Granular Config Maps

Granular config maps can be defined if it is necessary to use a different set of configuration files for different clusters rather than having a single configuration (e.g. Global Config Map). A specific set of ConfigMaps with their own set of PostgreSQL configuration files can be created. When creating new clusters, a --custom-config flag can be passed along with the name of the ConfigMap which will be used for that specific cluster or set of clusters.

Defaults

If there’s no reason to change the default PostgreSQL configuration files that ship with the Crunchy Postgres container, there’s no requirement to. In this event, continue using the Operator as usual and avoid defining a global configMap.

Labeling

When a custom configMap is used in cluster creation, the Operator labels the primary Postgres Deployment with a label of custom-config and a value of what configMap was used when creating the database.

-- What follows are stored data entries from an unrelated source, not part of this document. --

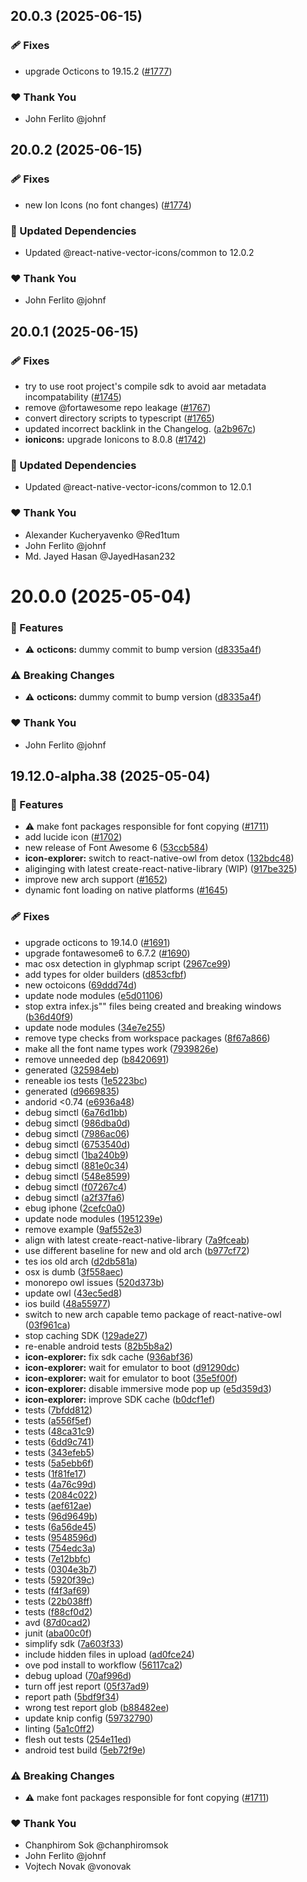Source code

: ## 20.0.3 (2025-06-15)

### 🩹 Fixes

- upgrade Octicons to 19.15.2 ([#1777](https://github.com/oblador/react-native-vector-icons/pull/1777))

### ❤️ Thank You

- John Ferlito @johnf

## 20.0.2 (2025-06-15)

### 🩹 Fixes

- new Ion Icons (no font changes) ([#1774](https://github.com/oblador/react-native-vector-icons/pull/1774))

### 🧱 Updated Dependencies

- Updated @react-native-vector-icons/common to 12.0.2

### ❤️ Thank You

- John Ferlito @johnf

## 20.0.1 (2025-06-15)

### 🩹 Fixes

- try to use root project's compile sdk to avoid aar metadata incompatability ([#1745](https://github.com/oblador/react-native-vector-icons/pull/1745))
- remove @fortawesome repo leakage ([#1767](https://github.com/oblador/react-native-vector-icons/pull/1767))
- convert directory scripts to typescript ([#1765](https://github.com/oblador/react-native-vector-icons/pull/1765))
- updated incorrect backlink in the Changelog. ([a2b967c](https://github.com/oblador/react-native-vector-icons/commit/a2b967c))
- **ionicons:** upgrade Ionicons to 8.0.8 ([#1742](https://github.com/oblador/react-native-vector-icons/pull/1742))

### 🧱 Updated Dependencies

- Updated @react-native-vector-icons/common to 12.0.1

### ❤️ Thank You

- Alexander Kucheryavenko @Red1tum
- John Ferlito @johnf
- Md. Jayed Hasan @JayedHasan232

# 20.0.0 (2025-05-04)

### 🚀 Features

- ⚠️  **octicons:** dummy commit to bump version ([d8335a4f](https://github.com/oblador/react-native-vector-icons/commit/d8335a4f))

### ⚠️  Breaking Changes

- ⚠️  **octicons:** dummy commit to bump version ([d8335a4f](https://github.com/oblador/react-native-vector-icons/commit/d8335a4f))

### ❤️ Thank You

- John Ferlito @johnf

## 19.12.0-alpha.38 (2025-05-04)

### 🚀 Features

- ⚠️  make font packages responsible for font copying ([#1711](https://github.com/oblador/react-native-vector-icons/pull/1711))
- add lucide icon ([#1702](https://github.com/oblador/react-native-vector-icons/pull/1702))
- new release of Font Awesome 6 ([53ccb584](https://github.com/oblador/react-native-vector-icons/commit/53ccb584))
- **icon-explorer:** switch to react-native-owl from detox ([132bdc48](https://github.com/oblador/react-native-vector-icons/commit/132bdc48))
- aliginging with latest create-react-native-library (WIP) ([917be325](https://github.com/oblador/react-native-vector-icons/commit/917be325))
- improve new arch support ([#1652](https://github.com/oblador/react-native-vector-icons/pull/1652))
- dynamic font loading on native platforms ([#1645](https://github.com/oblador/react-native-vector-icons/pull/1645))

### 🩹 Fixes

- upgrade octicons to 19.14.0 ([#1691](https://github.com/oblador/react-native-vector-icons/pull/1691))
- upgrade fontawesome6 to 6.7.2 ([#1690](https://github.com/oblador/react-native-vector-icons/pull/1690))
- mac osx detection in glyphmap script ([2967ce99](https://github.com/oblador/react-native-vector-icons/commit/2967ce99))
- add types for older builders ([d853cfbf](https://github.com/oblador/react-native-vector-icons/commit/d853cfbf))
- new octoicons ([69ddd74d](https://github.com/oblador/react-native-vector-icons/commit/69ddd74d))
- update node modules ([e5d01106](https://github.com/oblador/react-native-vector-icons/commit/e5d01106))
- stop extra infex.js"" files being created and breaking windows ([b36d40f9](https://github.com/oblador/react-native-vector-icons/commit/b36d40f9))
- update node modules ([34e7e255](https://github.com/oblador/react-native-vector-icons/commit/34e7e255))
- remove type checks from workspace packages ([8f67a866](https://github.com/oblador/react-native-vector-icons/commit/8f67a866))
- make all the font name types work ([7939826e](https://github.com/oblador/react-native-vector-icons/commit/7939826e))
- remove unneeded dep ([b8420691](https://github.com/oblador/react-native-vector-icons/commit/b8420691))
- generated ([325984eb](https://github.com/oblador/react-native-vector-icons/commit/325984eb))
- reneable ios tests ([1e5223bc](https://github.com/oblador/react-native-vector-icons/commit/1e5223bc))
- generated ([d9669835](https://github.com/oblador/react-native-vector-icons/commit/d9669835))
- andorid <0.74 ([e6936a48](https://github.com/oblador/react-native-vector-icons/commit/e6936a48))
- debug simctl ([6a76d1bb](https://github.com/oblador/react-native-vector-icons/commit/6a76d1bb))
- debug simctl ([986dba0d](https://github.com/oblador/react-native-vector-icons/commit/986dba0d))
- debug simctl ([7986ac06](https://github.com/oblador/react-native-vector-icons/commit/7986ac06))
- debug simctl ([6753540d](https://github.com/oblador/react-native-vector-icons/commit/6753540d))
- debug simctl ([1ba240b9](https://github.com/oblador/react-native-vector-icons/commit/1ba240b9))
- debug simctl ([881e0c34](https://github.com/oblador/react-native-vector-icons/commit/881e0c34))
- debug simctl ([548e8599](https://github.com/oblador/react-native-vector-icons/commit/548e8599))
- debug simctl ([f07267c4](https://github.com/oblador/react-native-vector-icons/commit/f07267c4))
- debug simctl ([a2f37fa6](https://github.com/oblador/react-native-vector-icons/commit/a2f37fa6))
- ebug iphone ([2cefc0a0](https://github.com/oblador/react-native-vector-icons/commit/2cefc0a0))
- update node modules ([1951239e](https://github.com/oblador/react-native-vector-icons/commit/1951239e))
- remove example ([9af552e3](https://github.com/oblador/react-native-vector-icons/commit/9af552e3))
- align with latest create-react-native-library ([7a9fceab](https://github.com/oblador/react-native-vector-icons/commit/7a9fceab))
- use different baseline for new and old arch ([b977cf72](https://github.com/oblador/react-native-vector-icons/commit/b977cf72))
- tes ios old arch ([d2db581a](https://github.com/oblador/react-native-vector-icons/commit/d2db581a))
- osx is dumb ([3f558aec](https://github.com/oblador/react-native-vector-icons/commit/3f558aec))
- monorepo owl issues ([520d373b](https://github.com/oblador/react-native-vector-icons/commit/520d373b))
- update owl ([43ec5ed8](https://github.com/oblador/react-native-vector-icons/commit/43ec5ed8))
- ios build ([48a55977](https://github.com/oblador/react-native-vector-icons/commit/48a55977))
- switch to new arch capable temo package of react-native-owl ([03f961ca](https://github.com/oblador/react-native-vector-icons/commit/03f961ca))
- stop caching SDK ([129ade27](https://github.com/oblador/react-native-vector-icons/commit/129ade27))
- re-enable android tests ([82b5b8a2](https://github.com/oblador/react-native-vector-icons/commit/82b5b8a2))
- **icon-explorer:** fix sdk cache ([936abf36](https://github.com/oblador/react-native-vector-icons/commit/936abf36))
- **icon-explorer:** wait for emulator to boot ([d91290dc](https://github.com/oblador/react-native-vector-icons/commit/d91290dc))
- **icon-explorer:** wait for emulator to boot ([35e5f00f](https://github.com/oblador/react-native-vector-icons/commit/35e5f00f))
- **icon-explorer:** disable immersive mode pop up ([e5d359d3](https://github.com/oblador/react-native-vector-icons/commit/e5d359d3))
- **icon-explorer:** improve SDK cache ([b0dcf1ef](https://github.com/oblador/react-native-vector-icons/commit/b0dcf1ef))
- tests ([7bfdd812](https://github.com/oblador/react-native-vector-icons/commit/7bfdd812))
- tests ([a556f5ef](https://github.com/oblador/react-native-vector-icons/commit/a556f5ef))
- tests ([48ca31c9](https://github.com/oblador/react-native-vector-icons/commit/48ca31c9))
- tests ([6dd9c741](https://github.com/oblador/react-native-vector-icons/commit/6dd9c741))
- tests ([343efeb5](https://github.com/oblador/react-native-vector-icons/commit/343efeb5))
- tests ([5a5ebb6f](https://github.com/oblador/react-native-vector-icons/commit/5a5ebb6f))
- tests ([1f81fe17](https://github.com/oblador/react-native-vector-icons/commit/1f81fe17))
- tests ([4a76c99d](https://github.com/oblador/react-native-vector-icons/commit/4a76c99d))
- tests ([2084c022](https://github.com/oblador/react-native-vector-icons/commit/2084c022))
- tests ([aef612ae](https://github.com/oblador/react-native-vector-icons/commit/aef612ae))
- tests ([96d9649b](https://github.com/oblador/react-native-vector-icons/commit/96d9649b))
- tests ([6a56de45](https://github.com/oblador/react-native-vector-icons/commit/6a56de45))
- tests ([9548596d](https://github.com/oblador/react-native-vector-icons/commit/9548596d))
- tests ([754edc3a](https://github.com/oblador/react-native-vector-icons/commit/754edc3a))
- tests ([7e12bbfc](https://github.com/oblador/react-native-vector-icons/commit/7e12bbfc))
- tests ([0304e3b7](https://github.com/oblador/react-native-vector-icons/commit/0304e3b7))
- tests ([5920f39c](https://github.com/oblador/react-native-vector-icons/commit/5920f39c))
- tests ([f4f3af69](https://github.com/oblador/react-native-vector-icons/commit/f4f3af69))
- tests ([22b038ff](https://github.com/oblador/react-native-vector-icons/commit/22b038ff))
- tests ([f88cf0d2](https://github.com/oblador/react-native-vector-icons/commit/f88cf0d2))
- avd ([87d0cad2](https://github.com/oblador/react-native-vector-icons/commit/87d0cad2))
- junit ([aba00c0f](https://github.com/oblador/react-native-vector-icons/commit/aba00c0f))
- simplify sdk ([7a603f33](https://github.com/oblador/react-native-vector-icons/commit/7a603f33))
- include hidden files in upload ([ad0fce24](https://github.com/oblador/react-native-vector-icons/commit/ad0fce24))
- ove pod install to workflow ([56117ca2](https://github.com/oblador/react-native-vector-icons/commit/56117ca2))
- debug upload ([70af996d](https://github.com/oblador/react-native-vector-icons/commit/70af996d))
- turn off jest report ([05f37ad9](https://github.com/oblador/react-native-vector-icons/commit/05f37ad9))
- report path ([5bdf9f34](https://github.com/oblador/react-native-vector-icons/commit/5bdf9f34))
- wrong test report glob ([b88482ee](https://github.com/oblador/react-native-vector-icons/commit/b88482ee))
- update knip config ([59732790](https://github.com/oblador/react-native-vector-icons/commit/59732790))
- linting ([5a1c0ff2](https://github.com/oblador/react-native-vector-icons/commit/5a1c0ff2))
- flesh out tests ([254e11ed](https://github.com/oblador/react-native-vector-icons/commit/254e11ed))
- android test build ([5eb72f9e](https://github.com/oblador/react-native-vector-icons/commit/5eb72f9e))

### ⚠️  Breaking Changes

- ⚠️  make font packages responsible for font copying ([#1711](https://github.com/oblador/react-native-vector-icons/pull/1711))

### ❤️ Thank You

- Chanphirom Sok @chanphiromsok
- John Ferlito @johnf
- Vojtech Novak @vonovak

Commands coming in future releases will take advantage of this labeling.

Metrics Collection

If you add a --metrics flag to pgo create cluster it will cause the crunchy-collect container to be added to your Postgres cluster.

That container requires you run the crunchy-metrics containers as defined within the crunchy-containers project.

See the crunchy-containers Metrics example for more details on setting up the crunchy-metrics solution.

Manual Failover

With manual failover some key features include:

  • when you perform a failover, a new replica is created to replace the replica that was promoted to even out the cluster to the original number of replicas

  • when you perform a failover, the promoted replica is removed from the pgreplica CRD to represent the current truth

The pgo failover --query command will return a list of replica targets which you can select from. That list include the Ready status of the database as well as the Kube node name it is running on.

Auto Failover

Starting with release 3.1, there is an auto failover mechanism that can be leveraged by pgo users if enabled.

This feature will cause the operator to start a timer on a database primary that has received a NotReady status after the database has started. This can happen if for instance the primary database loses the connection to its database storage (e.g. gluster, NFS).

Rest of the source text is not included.